══ EXERCISE MATERIALS ══

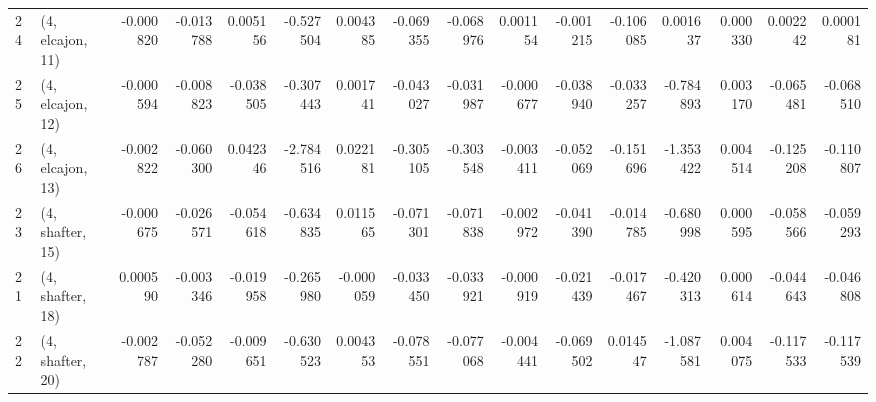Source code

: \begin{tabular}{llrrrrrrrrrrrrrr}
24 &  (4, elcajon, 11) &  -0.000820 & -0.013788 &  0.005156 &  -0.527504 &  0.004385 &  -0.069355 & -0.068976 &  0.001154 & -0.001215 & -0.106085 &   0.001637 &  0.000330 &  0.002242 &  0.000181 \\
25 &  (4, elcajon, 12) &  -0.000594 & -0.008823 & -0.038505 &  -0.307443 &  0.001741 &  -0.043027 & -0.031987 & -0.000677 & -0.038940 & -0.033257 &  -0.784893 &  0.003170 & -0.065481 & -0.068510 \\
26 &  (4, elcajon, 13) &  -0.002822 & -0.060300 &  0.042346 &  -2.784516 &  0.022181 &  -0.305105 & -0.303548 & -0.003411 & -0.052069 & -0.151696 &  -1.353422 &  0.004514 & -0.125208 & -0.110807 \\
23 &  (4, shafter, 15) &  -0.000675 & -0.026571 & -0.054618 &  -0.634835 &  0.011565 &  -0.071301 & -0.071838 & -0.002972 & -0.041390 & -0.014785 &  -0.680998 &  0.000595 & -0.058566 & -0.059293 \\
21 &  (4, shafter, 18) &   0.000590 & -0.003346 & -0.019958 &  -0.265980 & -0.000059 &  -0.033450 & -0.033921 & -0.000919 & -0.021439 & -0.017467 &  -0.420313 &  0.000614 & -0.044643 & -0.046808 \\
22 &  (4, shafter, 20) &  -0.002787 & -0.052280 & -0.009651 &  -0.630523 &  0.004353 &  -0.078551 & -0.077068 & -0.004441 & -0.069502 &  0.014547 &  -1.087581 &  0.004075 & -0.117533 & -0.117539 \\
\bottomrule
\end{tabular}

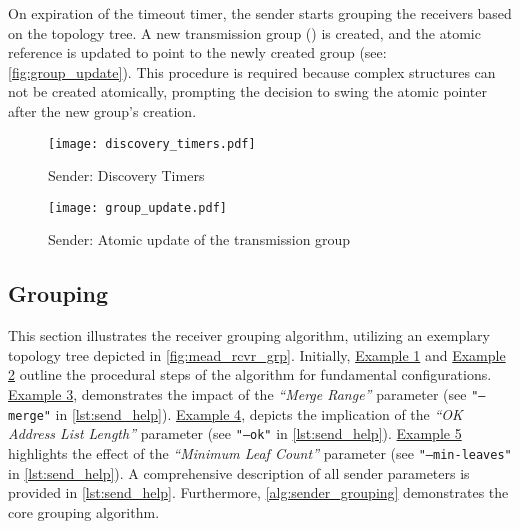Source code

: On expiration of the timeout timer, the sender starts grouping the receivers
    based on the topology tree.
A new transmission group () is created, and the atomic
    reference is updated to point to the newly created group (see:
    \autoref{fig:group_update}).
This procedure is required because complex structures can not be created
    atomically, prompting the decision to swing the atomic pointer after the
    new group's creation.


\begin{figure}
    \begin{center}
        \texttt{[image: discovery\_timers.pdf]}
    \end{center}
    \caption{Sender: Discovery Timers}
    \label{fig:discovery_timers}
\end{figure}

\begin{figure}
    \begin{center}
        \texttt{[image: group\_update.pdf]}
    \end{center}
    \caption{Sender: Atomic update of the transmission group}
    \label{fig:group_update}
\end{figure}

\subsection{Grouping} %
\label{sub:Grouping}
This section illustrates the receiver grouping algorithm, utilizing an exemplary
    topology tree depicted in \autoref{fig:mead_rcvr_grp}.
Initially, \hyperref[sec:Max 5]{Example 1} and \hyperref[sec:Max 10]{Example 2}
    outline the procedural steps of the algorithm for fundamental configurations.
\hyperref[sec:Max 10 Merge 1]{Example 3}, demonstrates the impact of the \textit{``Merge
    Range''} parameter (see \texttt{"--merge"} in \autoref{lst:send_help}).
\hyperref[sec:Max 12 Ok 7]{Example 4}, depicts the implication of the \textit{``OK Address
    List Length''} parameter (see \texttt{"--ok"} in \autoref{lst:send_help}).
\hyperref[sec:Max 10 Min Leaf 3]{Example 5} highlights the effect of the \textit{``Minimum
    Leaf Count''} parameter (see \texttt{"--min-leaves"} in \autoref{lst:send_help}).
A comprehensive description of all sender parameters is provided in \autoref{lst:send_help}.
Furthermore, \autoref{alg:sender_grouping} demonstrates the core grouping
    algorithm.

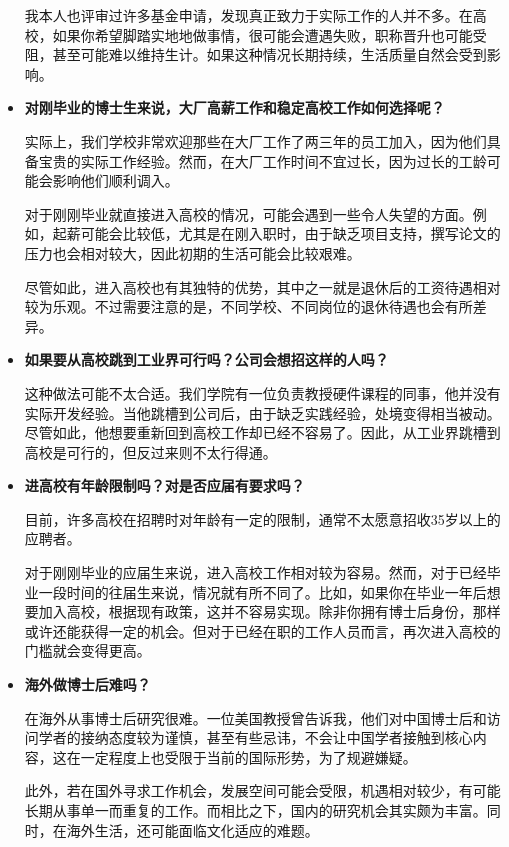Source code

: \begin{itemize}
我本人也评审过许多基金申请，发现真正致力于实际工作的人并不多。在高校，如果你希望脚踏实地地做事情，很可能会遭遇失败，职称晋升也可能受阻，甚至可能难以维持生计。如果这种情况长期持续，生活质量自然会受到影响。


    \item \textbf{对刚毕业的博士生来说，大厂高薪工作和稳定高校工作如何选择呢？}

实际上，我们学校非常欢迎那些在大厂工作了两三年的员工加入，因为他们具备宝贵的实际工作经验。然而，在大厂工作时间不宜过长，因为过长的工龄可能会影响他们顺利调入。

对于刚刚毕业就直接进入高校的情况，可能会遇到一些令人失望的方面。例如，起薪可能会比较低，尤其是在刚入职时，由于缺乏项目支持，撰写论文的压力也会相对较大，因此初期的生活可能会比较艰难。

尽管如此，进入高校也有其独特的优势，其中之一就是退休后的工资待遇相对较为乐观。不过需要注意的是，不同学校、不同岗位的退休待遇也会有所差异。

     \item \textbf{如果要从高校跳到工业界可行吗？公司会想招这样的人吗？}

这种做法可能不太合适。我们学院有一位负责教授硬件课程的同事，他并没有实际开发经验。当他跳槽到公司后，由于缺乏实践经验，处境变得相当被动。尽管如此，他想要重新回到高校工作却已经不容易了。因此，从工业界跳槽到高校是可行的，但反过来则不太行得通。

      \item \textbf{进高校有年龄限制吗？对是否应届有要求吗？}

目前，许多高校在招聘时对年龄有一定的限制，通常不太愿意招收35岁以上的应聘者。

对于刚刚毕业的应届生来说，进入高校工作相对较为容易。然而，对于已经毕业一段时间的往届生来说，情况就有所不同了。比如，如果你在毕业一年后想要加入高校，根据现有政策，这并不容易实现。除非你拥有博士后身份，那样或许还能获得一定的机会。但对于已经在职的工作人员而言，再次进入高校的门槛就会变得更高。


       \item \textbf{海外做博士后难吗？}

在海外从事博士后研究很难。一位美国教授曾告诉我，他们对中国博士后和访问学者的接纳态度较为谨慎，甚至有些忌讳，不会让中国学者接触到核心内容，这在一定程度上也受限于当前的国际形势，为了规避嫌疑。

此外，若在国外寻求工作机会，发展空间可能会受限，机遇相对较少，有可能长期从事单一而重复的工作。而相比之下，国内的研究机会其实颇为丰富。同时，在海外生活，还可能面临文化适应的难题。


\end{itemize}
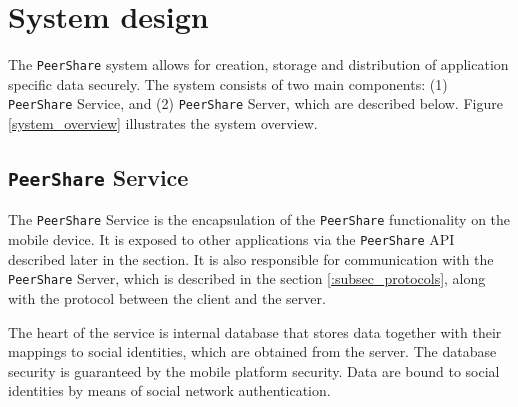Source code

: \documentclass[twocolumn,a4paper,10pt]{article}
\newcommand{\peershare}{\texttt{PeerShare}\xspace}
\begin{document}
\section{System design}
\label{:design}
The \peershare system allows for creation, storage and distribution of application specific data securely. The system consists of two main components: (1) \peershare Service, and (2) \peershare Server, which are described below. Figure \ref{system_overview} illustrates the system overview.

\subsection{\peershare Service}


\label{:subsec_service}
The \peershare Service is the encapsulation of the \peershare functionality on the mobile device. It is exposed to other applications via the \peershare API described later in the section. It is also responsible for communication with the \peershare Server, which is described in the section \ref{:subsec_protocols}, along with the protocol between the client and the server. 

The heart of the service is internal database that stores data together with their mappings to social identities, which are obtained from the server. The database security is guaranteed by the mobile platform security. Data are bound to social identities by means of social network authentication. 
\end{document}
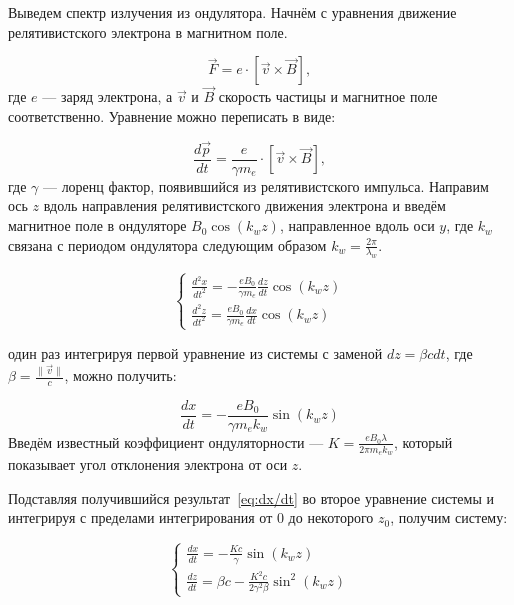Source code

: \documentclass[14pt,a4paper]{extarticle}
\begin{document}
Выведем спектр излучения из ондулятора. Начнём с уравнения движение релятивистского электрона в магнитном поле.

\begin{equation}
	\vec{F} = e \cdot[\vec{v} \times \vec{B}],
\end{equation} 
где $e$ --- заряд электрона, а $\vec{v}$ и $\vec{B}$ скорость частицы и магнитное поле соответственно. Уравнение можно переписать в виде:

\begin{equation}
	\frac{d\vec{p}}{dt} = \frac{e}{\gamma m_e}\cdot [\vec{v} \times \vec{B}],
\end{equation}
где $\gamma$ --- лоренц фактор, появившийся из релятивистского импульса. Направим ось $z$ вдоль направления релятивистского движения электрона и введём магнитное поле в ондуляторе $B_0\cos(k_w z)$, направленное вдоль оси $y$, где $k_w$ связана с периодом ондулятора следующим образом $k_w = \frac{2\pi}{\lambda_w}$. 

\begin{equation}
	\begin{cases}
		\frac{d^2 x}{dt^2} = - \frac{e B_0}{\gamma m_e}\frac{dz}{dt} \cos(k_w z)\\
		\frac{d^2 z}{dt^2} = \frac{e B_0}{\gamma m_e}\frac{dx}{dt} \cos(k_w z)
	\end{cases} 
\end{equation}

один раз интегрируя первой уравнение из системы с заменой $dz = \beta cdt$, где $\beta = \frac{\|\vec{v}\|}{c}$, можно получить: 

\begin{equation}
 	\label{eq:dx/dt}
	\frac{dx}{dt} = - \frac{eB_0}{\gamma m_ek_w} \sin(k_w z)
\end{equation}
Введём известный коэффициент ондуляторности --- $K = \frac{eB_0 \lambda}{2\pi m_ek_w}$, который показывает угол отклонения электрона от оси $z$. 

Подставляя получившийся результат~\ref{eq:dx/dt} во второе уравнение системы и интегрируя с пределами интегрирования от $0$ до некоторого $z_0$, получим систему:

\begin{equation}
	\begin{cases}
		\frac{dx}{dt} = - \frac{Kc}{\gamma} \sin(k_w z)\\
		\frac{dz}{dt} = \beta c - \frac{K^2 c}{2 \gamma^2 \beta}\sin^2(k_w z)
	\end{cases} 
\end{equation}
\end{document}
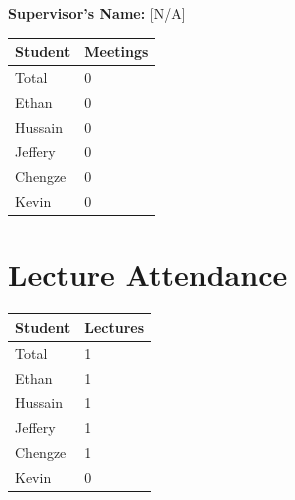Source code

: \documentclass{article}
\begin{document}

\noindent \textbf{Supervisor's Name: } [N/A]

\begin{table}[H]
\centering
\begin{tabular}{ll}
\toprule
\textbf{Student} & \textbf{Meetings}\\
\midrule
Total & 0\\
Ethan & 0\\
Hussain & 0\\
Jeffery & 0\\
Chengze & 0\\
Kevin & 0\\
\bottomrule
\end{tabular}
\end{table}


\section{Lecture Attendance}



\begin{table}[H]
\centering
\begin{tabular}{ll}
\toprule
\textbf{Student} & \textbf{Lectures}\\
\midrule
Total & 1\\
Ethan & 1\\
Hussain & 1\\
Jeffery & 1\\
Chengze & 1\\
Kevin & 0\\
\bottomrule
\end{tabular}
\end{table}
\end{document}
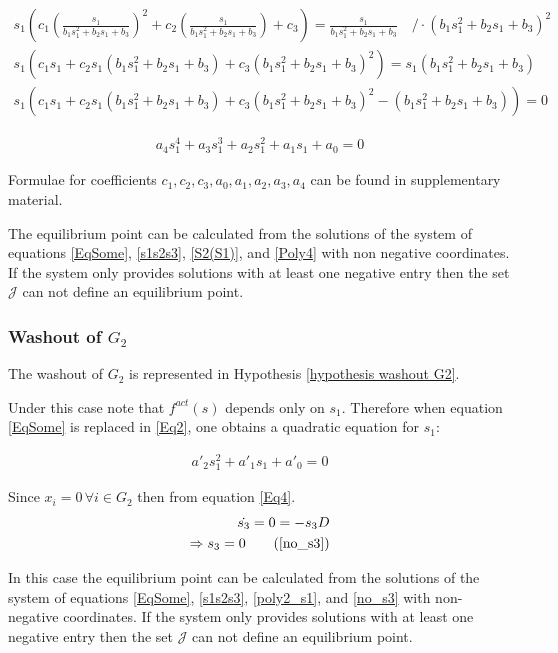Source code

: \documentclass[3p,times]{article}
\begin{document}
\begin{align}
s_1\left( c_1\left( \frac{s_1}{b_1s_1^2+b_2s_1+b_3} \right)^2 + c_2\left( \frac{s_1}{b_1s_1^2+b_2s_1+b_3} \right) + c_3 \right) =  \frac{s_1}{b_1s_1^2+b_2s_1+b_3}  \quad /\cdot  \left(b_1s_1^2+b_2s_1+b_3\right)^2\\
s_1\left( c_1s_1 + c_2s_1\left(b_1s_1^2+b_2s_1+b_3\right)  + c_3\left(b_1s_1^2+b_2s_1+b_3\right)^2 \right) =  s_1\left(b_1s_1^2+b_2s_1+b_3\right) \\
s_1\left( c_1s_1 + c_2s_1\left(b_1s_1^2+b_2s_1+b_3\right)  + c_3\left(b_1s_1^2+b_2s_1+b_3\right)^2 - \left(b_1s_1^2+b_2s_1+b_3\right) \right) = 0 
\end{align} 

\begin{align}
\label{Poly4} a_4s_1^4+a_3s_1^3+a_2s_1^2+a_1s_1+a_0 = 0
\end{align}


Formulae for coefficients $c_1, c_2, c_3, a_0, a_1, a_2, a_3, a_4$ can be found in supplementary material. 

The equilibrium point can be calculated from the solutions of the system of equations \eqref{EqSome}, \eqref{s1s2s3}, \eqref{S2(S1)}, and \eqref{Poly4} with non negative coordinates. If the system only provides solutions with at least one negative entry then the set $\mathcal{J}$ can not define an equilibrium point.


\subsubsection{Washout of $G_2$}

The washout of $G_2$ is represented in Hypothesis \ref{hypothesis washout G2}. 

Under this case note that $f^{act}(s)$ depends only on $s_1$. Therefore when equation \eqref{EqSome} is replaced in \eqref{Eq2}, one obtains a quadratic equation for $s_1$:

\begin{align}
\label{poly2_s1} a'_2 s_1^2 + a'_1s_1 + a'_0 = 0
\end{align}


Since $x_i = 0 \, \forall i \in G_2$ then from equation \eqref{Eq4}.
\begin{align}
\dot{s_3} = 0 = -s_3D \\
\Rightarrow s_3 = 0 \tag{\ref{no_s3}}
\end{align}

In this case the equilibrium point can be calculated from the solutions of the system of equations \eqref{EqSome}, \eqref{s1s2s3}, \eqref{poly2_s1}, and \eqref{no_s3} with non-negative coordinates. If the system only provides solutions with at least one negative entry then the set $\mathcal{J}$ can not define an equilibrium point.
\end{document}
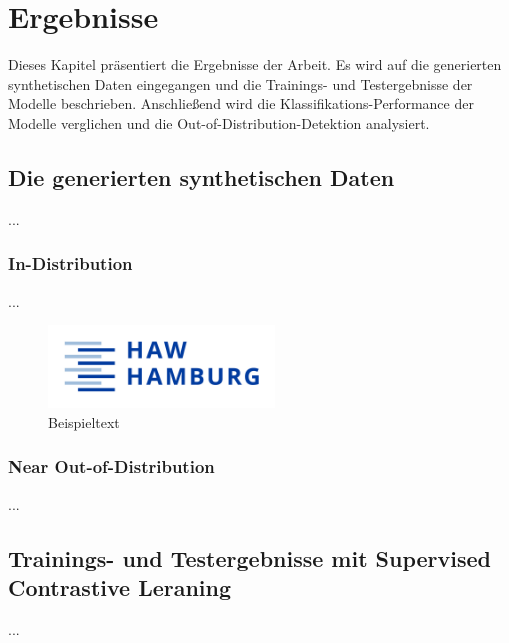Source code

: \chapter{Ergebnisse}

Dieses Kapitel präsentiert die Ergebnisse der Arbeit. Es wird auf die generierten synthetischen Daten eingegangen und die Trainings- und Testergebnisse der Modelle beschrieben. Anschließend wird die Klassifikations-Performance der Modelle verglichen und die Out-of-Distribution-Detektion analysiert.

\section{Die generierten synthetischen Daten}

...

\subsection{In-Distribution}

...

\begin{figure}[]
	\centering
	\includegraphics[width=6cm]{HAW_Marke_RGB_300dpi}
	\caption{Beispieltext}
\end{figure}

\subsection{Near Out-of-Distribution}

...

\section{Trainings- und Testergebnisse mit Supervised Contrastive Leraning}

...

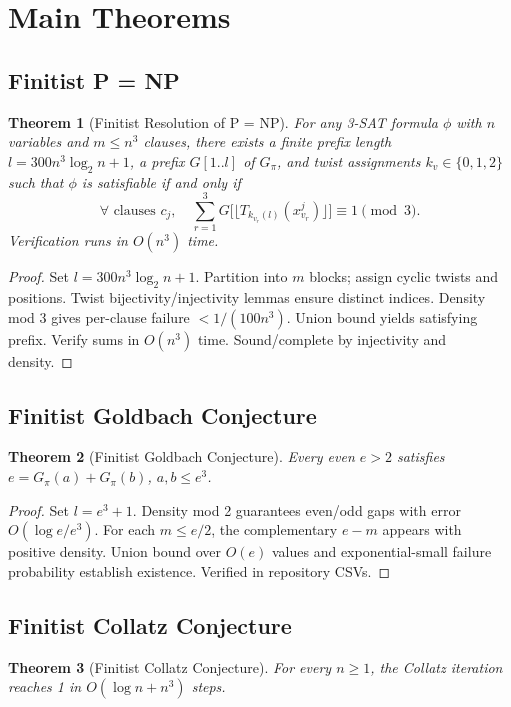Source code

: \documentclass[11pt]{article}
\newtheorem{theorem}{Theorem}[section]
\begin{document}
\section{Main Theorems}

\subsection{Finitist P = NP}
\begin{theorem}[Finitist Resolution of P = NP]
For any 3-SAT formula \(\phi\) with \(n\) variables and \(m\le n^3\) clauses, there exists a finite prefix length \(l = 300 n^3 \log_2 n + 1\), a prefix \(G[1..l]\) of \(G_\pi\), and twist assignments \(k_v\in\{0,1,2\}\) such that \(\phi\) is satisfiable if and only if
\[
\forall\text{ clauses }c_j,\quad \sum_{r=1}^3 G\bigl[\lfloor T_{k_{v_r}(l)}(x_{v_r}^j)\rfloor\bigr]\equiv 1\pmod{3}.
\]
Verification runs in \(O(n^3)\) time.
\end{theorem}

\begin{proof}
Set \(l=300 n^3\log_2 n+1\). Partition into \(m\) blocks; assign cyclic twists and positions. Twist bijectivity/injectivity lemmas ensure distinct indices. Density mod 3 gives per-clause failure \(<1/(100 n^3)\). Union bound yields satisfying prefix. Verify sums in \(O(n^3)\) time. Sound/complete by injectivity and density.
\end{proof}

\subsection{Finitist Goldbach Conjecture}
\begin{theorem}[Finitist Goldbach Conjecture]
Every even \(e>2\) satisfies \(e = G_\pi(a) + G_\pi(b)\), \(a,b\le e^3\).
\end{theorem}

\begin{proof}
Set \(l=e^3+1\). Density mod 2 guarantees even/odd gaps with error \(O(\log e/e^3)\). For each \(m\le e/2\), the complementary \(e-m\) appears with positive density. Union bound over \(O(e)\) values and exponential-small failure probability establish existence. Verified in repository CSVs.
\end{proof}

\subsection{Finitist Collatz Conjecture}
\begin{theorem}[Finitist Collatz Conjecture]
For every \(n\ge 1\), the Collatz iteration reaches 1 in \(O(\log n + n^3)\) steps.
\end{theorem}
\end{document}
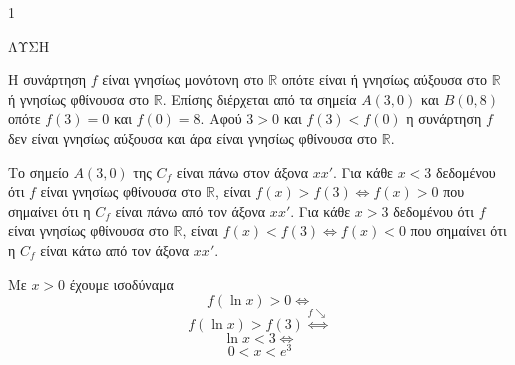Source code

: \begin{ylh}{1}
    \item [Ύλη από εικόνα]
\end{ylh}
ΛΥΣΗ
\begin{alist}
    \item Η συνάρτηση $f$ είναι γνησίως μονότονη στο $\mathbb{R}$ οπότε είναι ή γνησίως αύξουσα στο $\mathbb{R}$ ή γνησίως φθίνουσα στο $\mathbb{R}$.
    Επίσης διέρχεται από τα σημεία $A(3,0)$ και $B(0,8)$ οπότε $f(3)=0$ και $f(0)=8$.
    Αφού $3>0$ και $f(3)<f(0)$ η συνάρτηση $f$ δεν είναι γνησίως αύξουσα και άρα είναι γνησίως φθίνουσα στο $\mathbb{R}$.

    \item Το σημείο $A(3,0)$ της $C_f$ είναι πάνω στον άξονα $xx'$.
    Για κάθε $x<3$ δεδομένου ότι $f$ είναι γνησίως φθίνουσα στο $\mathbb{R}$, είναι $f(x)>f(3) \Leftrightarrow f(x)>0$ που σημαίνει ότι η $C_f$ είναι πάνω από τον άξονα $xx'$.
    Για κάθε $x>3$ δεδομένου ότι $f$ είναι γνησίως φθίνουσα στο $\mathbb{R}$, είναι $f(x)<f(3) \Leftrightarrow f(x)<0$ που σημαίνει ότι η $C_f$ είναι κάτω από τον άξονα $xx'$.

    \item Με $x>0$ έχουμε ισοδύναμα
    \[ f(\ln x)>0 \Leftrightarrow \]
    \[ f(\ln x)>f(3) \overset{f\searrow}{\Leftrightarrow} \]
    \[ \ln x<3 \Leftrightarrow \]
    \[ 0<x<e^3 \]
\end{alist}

═══

- YOUR OBJECTIVE -
Where a line of the records contains the word "synthetischen", copy that line.

- ANSWER TO THIS PROBLEM -
Dieses Kapitel präsentiert die Ergebnisse der Arbeit. Es wird auf die generierten synthetischen Daten eingegangen und die Trainings- und Testergebnisse der Modelle beschrieben. Anschließend wird die Klassifikations-Performance der Modelle verglichen und die Out-of-Distribution-Detektion analysiert.
\section{Die generierten synthetischen Daten}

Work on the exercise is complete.